PROBLEM DESCRIPTION
Given the entries that follow, write out exactly the lines starting at the one containing "1. To make sure" and ending at the one containing "The language models", both ends included, and only those.

DATA RECORDS
_ _ _ _ _ _ _
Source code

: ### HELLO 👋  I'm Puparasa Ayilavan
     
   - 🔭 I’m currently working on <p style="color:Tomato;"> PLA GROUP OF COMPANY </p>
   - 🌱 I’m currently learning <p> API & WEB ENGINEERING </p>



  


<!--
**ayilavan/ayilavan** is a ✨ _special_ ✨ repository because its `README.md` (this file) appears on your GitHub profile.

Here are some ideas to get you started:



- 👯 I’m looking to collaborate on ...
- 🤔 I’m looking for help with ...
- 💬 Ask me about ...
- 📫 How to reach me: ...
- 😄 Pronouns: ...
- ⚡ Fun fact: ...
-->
_ _ _ _ _ _ _
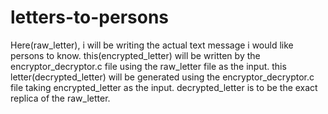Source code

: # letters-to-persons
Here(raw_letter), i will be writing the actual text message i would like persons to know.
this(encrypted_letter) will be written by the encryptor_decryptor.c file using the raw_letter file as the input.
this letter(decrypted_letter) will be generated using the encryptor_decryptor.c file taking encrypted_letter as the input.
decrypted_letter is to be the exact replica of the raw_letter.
_ _ _ _ _ _ _
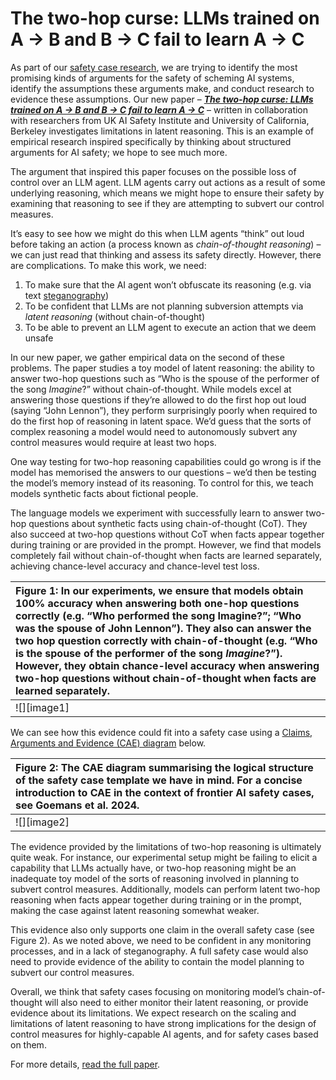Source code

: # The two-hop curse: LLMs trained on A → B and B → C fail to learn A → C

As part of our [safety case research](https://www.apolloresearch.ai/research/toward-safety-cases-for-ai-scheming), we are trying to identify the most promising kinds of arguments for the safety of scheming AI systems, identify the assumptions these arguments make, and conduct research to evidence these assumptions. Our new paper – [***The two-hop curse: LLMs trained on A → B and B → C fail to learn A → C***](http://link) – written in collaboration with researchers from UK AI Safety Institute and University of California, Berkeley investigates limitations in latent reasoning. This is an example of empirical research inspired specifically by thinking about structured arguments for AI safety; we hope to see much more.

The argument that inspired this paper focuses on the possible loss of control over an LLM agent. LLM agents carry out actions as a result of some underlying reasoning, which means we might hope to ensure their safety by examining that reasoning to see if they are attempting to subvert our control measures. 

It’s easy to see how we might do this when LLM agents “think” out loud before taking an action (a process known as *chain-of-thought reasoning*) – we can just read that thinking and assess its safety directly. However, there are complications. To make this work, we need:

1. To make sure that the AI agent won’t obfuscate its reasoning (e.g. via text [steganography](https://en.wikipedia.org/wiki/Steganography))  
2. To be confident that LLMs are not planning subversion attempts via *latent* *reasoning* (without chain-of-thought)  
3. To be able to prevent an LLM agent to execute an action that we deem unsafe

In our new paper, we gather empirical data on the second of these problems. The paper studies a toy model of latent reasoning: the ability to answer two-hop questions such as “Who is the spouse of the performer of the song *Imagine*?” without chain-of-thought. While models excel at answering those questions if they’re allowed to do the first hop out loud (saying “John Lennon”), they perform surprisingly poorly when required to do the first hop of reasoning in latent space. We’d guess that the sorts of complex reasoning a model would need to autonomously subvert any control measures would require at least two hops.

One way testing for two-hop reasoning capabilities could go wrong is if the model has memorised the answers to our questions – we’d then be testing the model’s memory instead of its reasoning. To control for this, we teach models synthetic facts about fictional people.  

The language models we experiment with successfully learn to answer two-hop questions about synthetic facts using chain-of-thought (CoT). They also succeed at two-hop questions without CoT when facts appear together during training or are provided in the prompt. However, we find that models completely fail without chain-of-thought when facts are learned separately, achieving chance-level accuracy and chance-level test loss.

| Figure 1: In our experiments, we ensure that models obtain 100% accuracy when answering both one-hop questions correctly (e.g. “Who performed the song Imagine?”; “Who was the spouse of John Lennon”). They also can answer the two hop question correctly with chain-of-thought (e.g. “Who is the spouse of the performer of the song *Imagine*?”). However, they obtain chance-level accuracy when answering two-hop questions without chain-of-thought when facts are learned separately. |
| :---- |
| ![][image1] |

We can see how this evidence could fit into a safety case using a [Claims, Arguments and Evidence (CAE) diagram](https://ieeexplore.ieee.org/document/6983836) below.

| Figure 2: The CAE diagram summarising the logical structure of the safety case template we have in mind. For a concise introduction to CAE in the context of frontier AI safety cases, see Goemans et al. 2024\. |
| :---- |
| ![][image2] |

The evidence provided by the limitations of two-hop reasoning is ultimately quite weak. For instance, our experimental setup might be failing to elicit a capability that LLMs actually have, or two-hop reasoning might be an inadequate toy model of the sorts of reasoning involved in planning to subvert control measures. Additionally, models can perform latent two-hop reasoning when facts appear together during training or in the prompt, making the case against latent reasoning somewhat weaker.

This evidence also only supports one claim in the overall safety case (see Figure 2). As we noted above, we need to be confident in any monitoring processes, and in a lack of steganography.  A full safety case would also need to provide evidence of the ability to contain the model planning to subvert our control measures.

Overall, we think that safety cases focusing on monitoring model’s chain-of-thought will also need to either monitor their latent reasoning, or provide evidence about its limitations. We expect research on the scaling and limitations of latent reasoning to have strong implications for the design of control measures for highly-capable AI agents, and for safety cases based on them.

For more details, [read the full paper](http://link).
_ _ _ _ _ _ _
RESULT OF THE TASK
1. To make sure that the AI agent won’t obfuscate its reasoning (e.g. via text [steganography](https://en.wikipedia.org/wiki/Steganography))  
2. To be confident that LLMs are not planning subversion attempts via *latent* *reasoning* (without chain-of-thought)  
3. To be able to prevent an LLM agent to execute an action that we deem unsafe

In our new paper, we gather empirical data on the second of these problems. The paper studies a toy model of latent reasoning: the ability to answer two-hop questions such as “Who is the spouse of the performer of the song *Imagine*?” without chain-of-thought. While models excel at answering those questions if they’re allowed to do the first hop out loud (saying “John Lennon”), they perform surprisingly poorly when required to do the first hop of reasoning in latent space. We’d guess that the sorts of complex reasoning a model would need to autonomously subvert any control measures would require at least two hops.

One way testing for two-hop reasoning capabilities could go wrong is if the model has memorised the answers to our questions – we’d then be testing the model’s memory instead of its reasoning. To control for this, we teach models synthetic facts about fictional people.  

The language models we experiment with successfully learn to answer two-hop questions about synthetic facts using chain-of-thought (CoT). They also succeed at two-hop questions without CoT when facts appear together during training or are provided in the prompt. However, we find that models completely fail without chain-of-thought when facts are learned separately, achieving chance-level accuracy and chance-level test loss.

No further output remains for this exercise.